How uppity of me, to let my desire to work in a job I like get in the way of a recruiter's money.

I am thoroughly cowed. I've seen the error of my ways. Thank you.

Not your fault. Recruiters make you feel special because they want you to just go the interview, but in reality you're the commodity being traded, and the real customer is the employer. Frankly recruiters hate me because I know how they operate and call them out on their bullshit.

If you want to stump a recruiter just ask "Why does does company X want to talk to me? What did they find so interesting about me?" Bad recruiters have no answer because they're just tossing candidates at roles and hoping something sticks.

> If you go to the interview, and you didn't embarrass the recruiter for suggesting you [..]

This is exactly why recruiters need to do a little bit of research beforehand. If they're recommending you as a candidate for a job, aren't they putting their own reputation on the line a little?

Unfortunately, I realize it doesn't exactly work like that. But isn't that the over-arching flaw in the whole headhunter ecosystem?
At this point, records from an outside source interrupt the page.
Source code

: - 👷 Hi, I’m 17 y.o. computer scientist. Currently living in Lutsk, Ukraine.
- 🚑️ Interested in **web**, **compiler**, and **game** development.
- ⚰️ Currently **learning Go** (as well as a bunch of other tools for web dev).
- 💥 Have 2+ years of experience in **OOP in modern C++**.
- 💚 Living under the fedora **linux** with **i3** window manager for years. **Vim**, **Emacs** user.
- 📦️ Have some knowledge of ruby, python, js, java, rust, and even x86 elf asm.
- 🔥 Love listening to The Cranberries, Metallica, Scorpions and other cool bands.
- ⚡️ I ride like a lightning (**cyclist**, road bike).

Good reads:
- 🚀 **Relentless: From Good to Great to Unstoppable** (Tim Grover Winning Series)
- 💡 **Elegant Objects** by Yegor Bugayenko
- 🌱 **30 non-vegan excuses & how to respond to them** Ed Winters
As long as the candidate was reasonably well matched for the job and the employer felt it was at least worth talking to that candidate in person then even if the candidate is not hired then the employer still trusts that recruiter to find other candidates worth talking to. If the candidate is an embarrassment then that employer won't work with that recruiter in the future. Recruiters can tell just by talking to a candidate if they are least reasonable enough to sit through an interview and not be embarrassingly unqualified. If the candidate doesn't get an offer, then oh well, as long as the employer still trusts that recruiter then all is good. If the candidate gets an offer then jackpot. Play again.

The recruiter is only trying to please the hand that feeds them which is the employer. The recruiter only wants to maintain a relationship with each employer. Candidates are the commodity being traded, and therefore candidates are only given enough attention to ascertain their general qualifications for the job and likelihood of getting an offer.

I've been annoyed in my job search how companies insist I fall in love with the company at step 1 of the process, when they know that 90% of the people will be rejected.

But it goes the other way as well. Why should a company spend a lot of effort on me before finding out if I am at least interested in the job?

What's the equivalent of speed-dating for employment? Job fairs?